I switched to Google Reader as my blog reader (I was using Mozilla so far). The reason was simple: speed. Thanks to the Google site’s speed and keyboard navigation, I can read blog entries 10 times faster. Now there’s a unique proposition for Google that a lot of people are missing: that their site loads a whole lot faster than others. It makes a huge difference to the whole browsing experience.

Autoblog

I have an automated (and lazy) way of finding interesting sites. This is what I do every day.

  1. I get the del.icio.us tags of every URL I blog about. (It’s available at http://del.icio.us/rss/url/ followed by the MD5 hex version of the URL).
  2. I pick the most popular tags (at least 50 links must have this tag), and use them as my “preferred tags”
  3. I scan the most popular sites on del.icio.us, and get each site’s tags
  4. If a site has my preferred tags, I give it points (the number of points is equal to the number of times I’ve blogged that tag)
  5. I pick the top 5 sites based on my points, and read them.
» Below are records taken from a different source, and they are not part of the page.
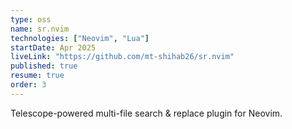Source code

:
 ```yaml
---
type: oss
name: sr.nvim
technologies: ["Neovim", "Lua"]
startDate: Apr 2025
liveLink: "https://github.com/mt-shihab26/sr.nvim"
published: true
resume: true
order: 3
---
```


Telescope-powered multi-file search & replace plugin for Neovim.
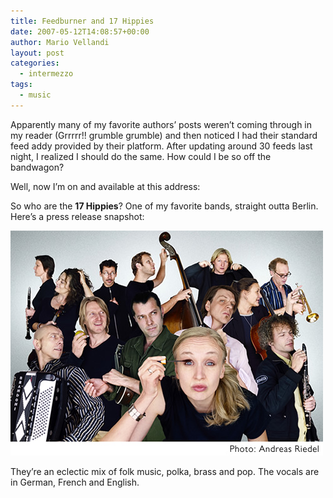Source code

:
```yaml
---
title: Feedburner and 17 Hippies
date: 2007-05-12T14:08:57+00:00
author: Mario Vellandi
layout: post
categories:
  - intermezzo
tags:
  - music
---
```

Apparently many of my favorite authors&#8217; posts weren&#8217;t coming through in my reader (Grrrrr!! grumble grumble) and then noticed I had their standard feed addy provided by their platform. After updating around 30 feeds last night, I realized I should do the same. How could I be so off the bandwagon?

Well, now I&#8217;m on and available at this address:

So who are the **17 Hippies**? One of my favorite bands, straight outta Berlin. Here&#8217;s a press release snapshot:

<img src="../wp-content/uploads/2008/03/17hippies.jpg" />

They&#8217;re an eclectic mix of folk music, polka, brass and pop. The vocals are in German, French and English.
There are two problems I have now. Firstly, I will find sites similar to those I have blogged about — not discover anything new. That’s fine to start with — I can search for those manually. The bigger problem is, this is restricted to del.icio.us. There are two ways I can extend this (lazily).

  1. By finding new sources of popular URLs (which requires a site with a list of popular URLs updated daily, which I will find interesting)
  2. By finding new sites that tag URLs (which ideally requires an API to get the tags for a given URL)

There are lots of sources for popular URLs. But though many of sites, including notably Technorati, tag URLs, but none of them I know have APIs.